Figure 1: Total factor productivity growth in the United States declined during the housing boom from 2002 to 2008.

A potential explanation is that investors expect any investment to be profitable during booms and, therefore, become less diligent in choosing where to invest. Eventually, this less informed investing worsens the allocation of resources in the economy, ultimately decreasing overall productivity. Although suggestive, this narrative is loose and cannot be fully evaluated without a theory of information acquisition and its macroeconomic effects. My paper's contribution is to provide such a model in which information acquisition in financial markets varies with the state of the economy.

Model and Results

I model a dynamic economy populated by firms that differ in how productive they are. Households work and save by buying firms' stock, but they do not know how productive each firm is. To overcome this problem, households can acquire information about firm productivity, where higher quality information is more expensive. If households have better information, they can better identify more productive firms and invest more in them. As a result, better informed households lead to more efficient markets, in the sense that more productive firms receive more capital. The central component of the model is the household's decision on how much information to acquire, which depends on the state of the economy.

The main result is that whether booms strengthen or weaken the incentive to acquire high-quality information depends on which factor drives the boom. Booms driven by fundamental factors—for example, increases in overall productivity—encourage information acquisition, improve the allocation of capital, and increase overall productivity above and beyond the initial improvement . During such a boom, households acquire better information because their stakes are higher as firms are more productive. Therefore, if large increases in asset prices are justified by technological innovations, policy makers need not be concerned as financial markets become even more efficient.

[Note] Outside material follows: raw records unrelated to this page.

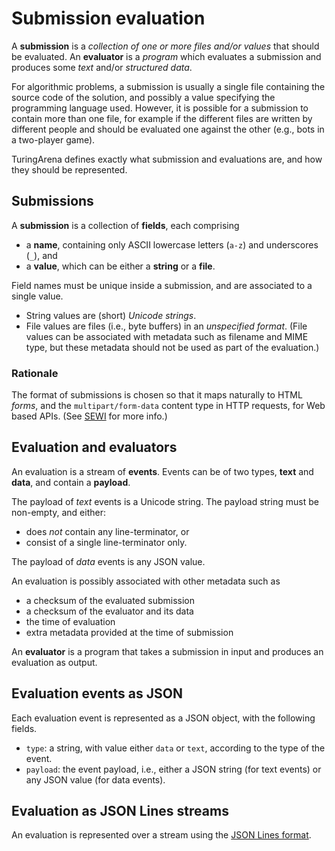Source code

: # Submission evaluation

A **submission** is a *collection of one or more files and/or values*
that should be evaluated.
An **evaluator** is a *program* which evaluates a submission
and produces some *text* and/or *structured data*.

For algorithmic problems, a submission is usually a single file
containing the source code of the solution,
and possibly a value specifying the programming language used.
However, it is possible for a submission to contain more than one file,
for example if the different files are written by different people
and should be evaluated one against the other
(e.g., bots in a two-player game).

TuringArena defines exactly what submission and evaluations are,
and how they should be represented.

## Submissions

A **submission** is a collection of **fields**, each comprising

- a **name**, containing only ASCII lowercase letters (`a-z`) and underscores (`_`), and
- a **value**, which can be either a **string** or a **file**.

Field names must be unique inside a submission, and are associated to a single value.

- String values are (short) *Unicode strings*.
- File values are files (i.e., byte buffers) in an *unspecified format*.
(File values can be associated with metadata such as filename and MIME type,
but these metadata should not be used as part of the evaluation.)

### Rationale

The format of submissions is chosen so that it maps naturally to HTML *forms*,
and the `multipart/form-data` content type in HTTP requests, for Web based APIs.
(See [SEWI](SEWI.md) for more info.)

## Evaluation and evaluators

An evaluation is a stream of **events**.
Events can be of two types, **text** and **data**,
and contain a **payload**.

The payload of *text* events is a Unicode string.
The payload string must be non-empty, and either:

- does *not* contain any line-terminator, or
- consist of a single line-terminator only.

The payload of *data* events is any JSON value.

An evaluation is possibly associated with other metadata such as

- a checksum of the evaluated submission
- a checksum of the evaluator and its data
- the time of evaluation
- extra metadata provided at the time of submission

An **evaluator** is a program that takes a submission in input
and produces an evaluation as output.

## Evaluation events as JSON

Each evaluation event is represented as a JSON object, with the following fields.

- `type`: a string, with value either `data` or `text`, according to the type of the event.
- `payload`: the event payload, i.e., either a JSON string (for text events) or any JSON value (for data events).

## Evaluation as JSON Lines streams

An evaluation is represented over a stream using the [JSON Lines format](http://jsonlines.org).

This picture is reversed if booms are driven by non-fundamental factors—for example, excessive optimism. Such non-fundamental booms discourage information acquisition, worsen the allocation of capital, and decrease overall productivity. Households acquire worse information during non-fundamental booms because expectations about prices being too high or too low on average decrease the usefulness of high-quality information.  In the extreme case, when households expect all shares to be overpriced, firm-specific information becomes entirely worthless, as the household knows not to buy in any case. This result follows the evidence from the US housing boom, during which productivity declined as asset prices grew.

Policy

Policy makers should be concerned if non-fundamental factors drive booms. However, how can they distinguish between fundamental and non-fundamental booms?  The model provides an answer to this crucial question by predicting a positive correlation between dispersion in asset returns and information acquisition.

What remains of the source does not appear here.